## WHAT THE TASK ASKS
Below are records to repeat exactly; copy them without the pictures.

Source texts of formatted documents
▬▬▬▬▬▬

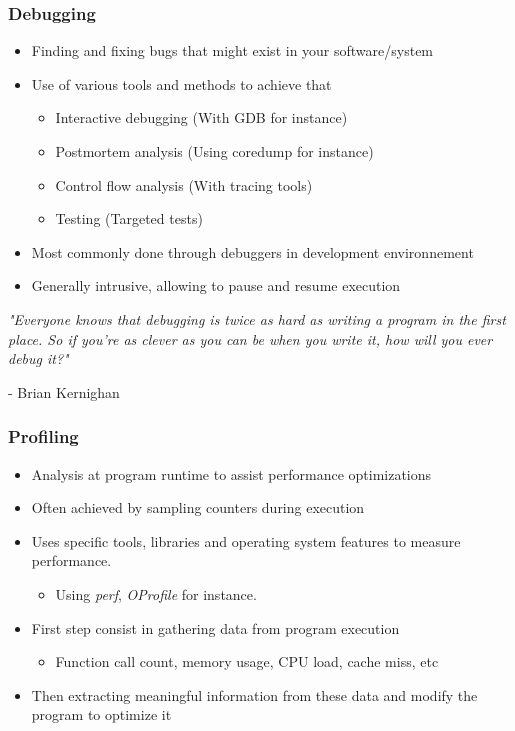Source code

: \begin{frame}
  \frametitle{Debugging}
  \begin{itemize}
    \item Finding and fixing bugs that might exist in your software/system
    \item Use of various tools and methods to achieve that
    \begin{itemize}
      \item Interactive debugging (With GDB for instance)
      \item Postmortem analysis (Using coredump for instance)
      \item Control flow analysis (With tracing tools)
      \item Testing (Targeted tests)
    \end{itemize}
    \item Most commonly done through debuggers in development environnement
    \item Generally intrusive, allowing to pause and resume execution
  \end{itemize}
  \vspace{0.5cm}

  {\small \em "Everyone knows that debugging is twice as hard as writing a program in the first place. So if you're as
    clever as you can be when you write it, how will you ever debug it?" 

  - Brian Kernighan }

\end{frame}

\begin{frame}
  \frametitle{Profiling}
  \begin{itemize}
    \item Analysis at program runtime to assist performance optimizations
    \item Often achieved by sampling counters during execution
    \item Uses specific tools, libraries and operating system features to
          measure performance.
    \begin{itemize}
      \item Using {\em perf}, {\em OProfile} for instance.
    \end{itemize}
    \item First step consist in gathering data from program execution
    \begin{itemize}
      \item Function call count, memory usage, CPU load, cache miss, etc
    \end{itemize}
    \item Then extracting meaningful information from these data and modify the
          program to optimize it
\end{itemize}
\end{frame}


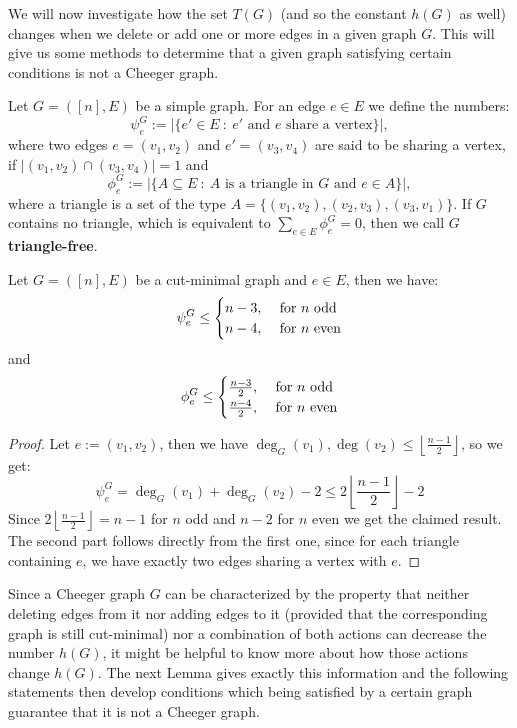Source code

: We will now investigate how the set \(T(G)\) (and so the constant \(h(G)\) as well) changes when we delete or add one or more edges in a given graph \(G\). This will give us some methods to determine that a given graph satisfying certain conditions is not a Cheeger graph.
\begin{defi}
Let \(G=([n],E)\) be a simple graph. For an edge \(e\in E\) we define the numbers:
\[
\psi_e^G:=|\{e'\in E\: :\: e'\text{ and }e\text{ share a vertex}\}|,
\]
where two edges \(e=(v_1,v_2)\) and \(e'=(v_3,v_4)\) are said to be sharing a vertex, if \(|(v_1,v_2)\cap (v_3,v_4)|=1\) and
\[
\phi_e^G:=|\{A\subseteq E\: :\: A\text{ is a triangle in }G\text{ and }e\in A\}|,
\]
where a triangle is a set of the type \(A=\{(v_1,v_2),(v_2,v_3),(v_3,v_1)\}\). If \(G\) contains no triangle, which is equivalent to \(\sum\limits_{e\in E}\phi_e^G=0\), then we call \(G\) \textbf{triangle-free}.
\end{defi}
\begin{lem}\label{lemma2}
Let \(G=([n],E)\) be a cut-minimal graph and \(e\in E\), then we have:
\begin{equation}
\psi_e^G\leq
\begin{cases}
n-3,&\text{ for }n\text{ odd}\notag\\
n-4,&\text{ for }n\text{ even}\notag
\end{cases}
\end{equation}
and
\begin{equation}
\phi_e^G\leq
\begin{cases}
\frac{n-3}{2},&\text{ for }n\text{ odd}\notag\\
\frac{n-4}{2},&\text{ for }n\text{ even}\notag
\end{cases}
\end{equation}
\begin{proof}
Let \(e:=(v_1,v_2)\), then we have \(\deg_G(v_1),\deg(v_2)\leq\left\lfloor\frac{n-1}{2}\right\rfloor\), so we get:
\[
\psi_e^G=\deg_G(v_1)+\deg_G(v_2)-2\leq2\left\lfloor\frac{n-1}{2}\right\rfloor-2
\]
Since \(2\left\lfloor\frac{n-1}{2}\right\rfloor=n-1\) for \(n\) odd and \(n-2\) for \(n\) even we get the claimed result.\\
The second part follows directly from the first one, since for each triangle containing \(e\), we have exactly two edges sharing a vertex with \(e\).
\end{proof}
\end{lem}
Since a Cheeger graph \(G\) can be characterized by the property that neither deleting edges from it nor adding edges to it (provided that the corresponding graph is still cut-minimal) nor a combination of both actions can decrease the number \(h(G)\), it might be helpful to know more about how those actions change \(h(G)\). The next Lemma gives exactly this information and the following statements then develop conditions which being satisfied by a certain graph guarantee that it is not a Cheeger graph.
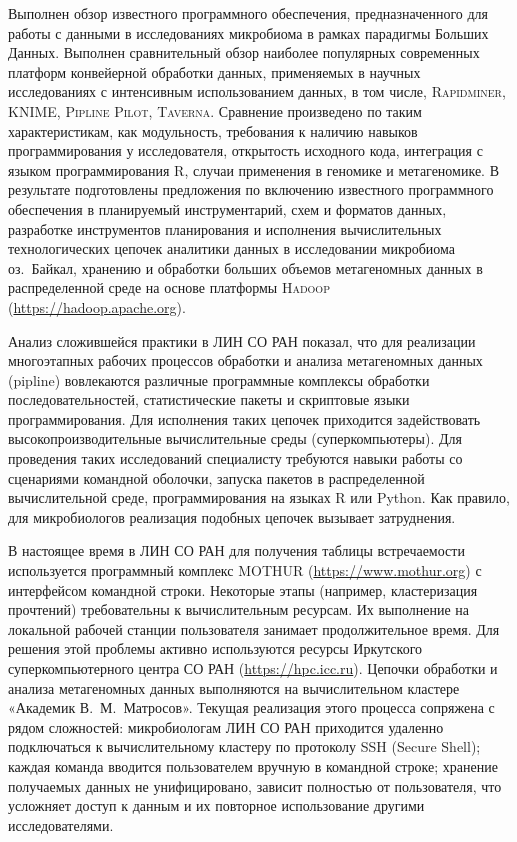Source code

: \documentclass[a4paper,12pt,openany,final]{extreport}
\begin{document}
Выполнен обзор известного программного обеспечения, предназначенного для работы с данными в исследованиях микробиома в рамках парадигмы Больших Данных. Выполнен сравнительный обзор наиболее популярных современных платформ конвейерной обработки данных, применяемых в научных исследованиях с интенсивным использованием данных, в том числе, \textsc{Rapidminer}, \textsc{KNIME}, \textsc{Pipline Pilot}, \textsc{Taverna}. Сравнение произведено по таким характеристикам, как модульность, требования к наличию навыков программирования у исследователя, открытость исходного кода, интеграция с языком программирования R, случаи применения в геномике и метагеномике. В результате подготовлены предложения по включению известного программного обеспечения в планируемый инструментарий, схем и форматов данных, разработке инструментов планирования и исполнения вычислительных технологических цепочек аналитики данных в исследовании микробиома оз.~Байкал, хранению и обработки больших объемов метагеномных данных в распределенной среде на основе платформы \textsc{Hadoop} (\href{https://hadoop.apache.org/}{{https://hadoop.apache.org}}).

Анализ сложившейся практики в ЛИН СО РАН показал, что для реализации многоэтапных рабочих процессов обработки и анализа метагеномных данных (pipline) вовлекаются различные программные комплексы обработки последовательностей, статистические пакеты и скриптовые языки программирования. Для исполнения таких цепочек приходится задействовать высокопроизводительные вычислительные среды (суперкомпьютеры). Для проведения таких исследований специалисту требуются навыки работы со сценариями командной оболочки, запуска пакетов в распределенной вычислительной среде, программирования на языках R или Python. Как правило, для микробиологов реализация подобных цепочек вызывает затруднения.

В настоящее время в ЛИН СО РАН для получения таблицы встречаемости используется программный комплекс MOTHUR (\href{https://www.mothur.org}{{https://www.mothur.org}}) с интерфейсом командной строки. Некоторые этапы (например, кластеризация прочтений) требовательны к вычислительным ресурсам. Их выполнение на локальной рабочей станции пользователя занимает продолжительное время. Для решения этой проблемы активно используются ресурсы Иркутского суперкомпьютерного центра СО РАН (\url{https://hpc.icc.ru}). Цепочки обработки и анализа метагеномных данных выполняются на вычислительном кластере «Академик В.~М.~Матросов». Текущая реализация этого процесса сопряжена с рядом сложностей: микробиологам ЛИН СО РАН приходится удаленно подключаться к вычислительному кластеру по протоколу SSH (Secure Shell); каждая команда вводится пользователем вручную в командной строке; хранение получаемых данных не унифицировано, зависит полностью от пользователя, что усложняет доступ к данным и их повторное использование другими исследователями.
\end{document}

▬▬▬▬▬▬

## ANSWER TO THE EXERCISE
Source code

: \begin{frame}
  \frametitle{Debugging}
  \begin{itemize}
    \item Finding and fixing bugs that might exist in your software/system
    \item Use of various tools and methods to achieve that
    \begin{itemize}
      \item Interactive debugging (With GDB for instance)
      \item Postmortem analysis (Using coredump for instance)
      \item Control flow analysis (With tracing tools)
      \item Testing (Targeted tests)
    \end{itemize}
    \item Most commonly done through debuggers in development environnement
    \item Generally intrusive, allowing to pause and resume execution
  \end{itemize}
  \vspace{0.5cm}

  {\small \em "Everyone knows that debugging is twice as hard as writing a program in the first place. So if you're as
    clever as you can be when you write it, how will you ever debug it?" 

  - Brian Kernighan }

\end{frame}

\begin{frame}
  \frametitle{Profiling}
  \begin{itemize}
    \item Analysis at program runtime to assist performance optimizations
    \item Often achieved by sampling counters during execution
    \item Uses specific tools, libraries and operating system features to
          measure performance.
    \begin{itemize}
      \item Using {\em perf}, {\em OProfile} for instance.
    \end{itemize}
    \item First step consist in gathering data from program execution
    \begin{itemize}
      \item Function call count, memory usage, CPU load, cache miss, etc
    \end{itemize}
    \item Then extracting meaningful information from these data and modify the
          program to optimize it
\end{itemize}
\end{frame}


Source code

: We will now investigate how the set \(T(G)\) (and so the constant \(h(G)\) as well) changes when we delete or add one or more edges in a given graph \(G\). This will give us some methods to determine that a given graph satisfying certain conditions is not a Cheeger graph.
\begin{defi}
Let \(G=([n],E)\) be a simple graph. For an edge \(e\in E\) we define the numbers:
\[
\psi_e^G:=|\{e'\in E\: :\: e'\text{ and }e\text{ share a vertex}\}|,
\]
where two edges \(e=(v_1,v_2)\) and \(e'=(v_3,v_4)\) are said to be sharing a vertex, if \(|(v_1,v_2)\cap (v_3,v_4)|=1\) and
\[
\phi_e^G:=|\{A\subseteq E\: :\: A\text{ is a triangle in }G\text{ and }e\in A\}|,
\]
where a triangle is a set of the type \(A=\{(v_1,v_2),(v_2,v_3),(v_3,v_1)\}\). If \(G\) contains no triangle, which is equivalent to \(\sum\limits_{e\in E}\phi_e^G=0\), then we call \(G\) \textbf{triangle-free}.
\end{defi}
\begin{lem}\label{lemma2}
Let \(G=([n],E)\) be a cut-minimal graph and \(e\in E\), then we have:
\begin{equation}
\psi_e^G\leq
\begin{cases}
n-3,&\text{ for }n\text{ odd}\notag\\
n-4,&\text{ for }n\text{ even}\notag
\end{cases}
\end{equation}
and
\begin{equation}
\phi_e^G\leq
\begin{cases}
\frac{n-3}{2},&\text{ for }n\text{ odd}\notag\\
\frac{n-4}{2},&\text{ for }n\text{ even}\notag
\end{cases}
\end{equation}
\begin{proof}
Let \(e:=(v_1,v_2)\), then we have \(\deg_G(v_1),\deg(v_2)\leq\left\lfloor\frac{n-1}{2}\right\rfloor\), so we get:
\[
\psi_e^G=\deg_G(v_1)+\deg_G(v_2)-2\leq2\left\lfloor\frac{n-1}{2}\right\rfloor-2
\]
Since \(2\left\lfloor\frac{n-1}{2}\right\rfloor=n-1\) for \(n\) odd and \(n-2\) for \(n\) even we get the claimed result.\\
The second part follows directly from the first one, since for each triangle containing \(e\), we have exactly two edges sharing a vertex with \(e\).
\end{proof}
\end{lem}
Since a Cheeger graph \(G\) can be characterized by the property that neither deleting edges from it nor adding edges to it (provided that the corresponding graph is still cut-minimal) nor a combination of both actions can decrease the number \(h(G)\), it might be helpful to know more about how those actions change \(h(G)\). The next Lemma gives exactly this information and the following statements then develop conditions which being satisfied by a certain graph guarantee that it is not a Cheeger graph.
Source code

: \documentclass[a4paper,12pt,openany,final]{extreport}
\begin{document}
Выполнен обзор известного программного обеспечения, предназначенного для работы с данными в исследованиях микробиома в рамках парадигмы Больших Данных. Выполнен сравнительный обзор наиболее популярных современных платформ конвейерной обработки данных, применяемых в научных исследованиях с интенсивным использованием данных, в том числе, \textsc{Rapidminer}, \textsc{KNIME}, \textsc{Pipline Pilot}, \textsc{Taverna}. Сравнение произведено по таким характеристикам, как модульность, требования к наличию навыков программирования у исследователя, открытость исходного кода, интеграция с языком программирования R, случаи применения в геномике и метагеномике. В результате подготовлены предложения по включению известного программного обеспечения в планируемый инструментарий, схем и форматов данных, разработке инструментов планирования и исполнения вычислительных технологических цепочек аналитики данных в исследовании микробиома оз.~Байкал, хранению и обработки больших объемов метагеномных данных в распределенной среде на основе платформы \textsc{Hadoop} (\href{https://hadoop.apache.org/}{{https://hadoop.apache.org}}).

Анализ сложившейся практики в ЛИН СО РАН показал, что для реализации многоэтапных рабочих процессов обработки и анализа метагеномных данных (pipline) вовлекаются различные программные комплексы обработки последовательностей, статистические пакеты и скриптовые языки программирования. Для исполнения таких цепочек приходится задействовать высокопроизводительные вычислительные среды (суперкомпьютеры). Для проведения таких исследований специалисту требуются навыки работы со сценариями командной оболочки, запуска пакетов в распределенной вычислительной среде, программирования на языках R или Python. Как правило, для микробиологов реализация подобных цепочек вызывает затруднения.

В настоящее время в ЛИН СО РАН для получения таблицы встречаемости используется программный комплекс MOTHUR (\href{https://www.mothur.org}{{https://www.mothur.org}}) с интерфейсом командной строки. Некоторые этапы (например, кластеризация прочтений) требовательны к вычислительным ресурсам. Их выполнение на локальной рабочей станции пользователя занимает продолжительное время. Для решения этой проблемы активно используются ресурсы Иркутского суперкомпьютерного центра СО РАН (\url{https://hpc.icc.ru}). Цепочки обработки и анализа метагеномных данных выполняются на вычислительном кластере «Академик В.~М.~Матросов». Текущая реализация этого процесса сопряжена с рядом сложностей: микробиологам ЛИН СО РАН приходится удаленно подключаться к вычислительному кластеру по протоколу SSH (Secure Shell); каждая команда вводится пользователем вручную в командной строке; хранение получаемых данных не унифицировано, зависит полностью от пользователя, что усложняет доступ к данным и их повторное использование другими исследователями.
\end{document}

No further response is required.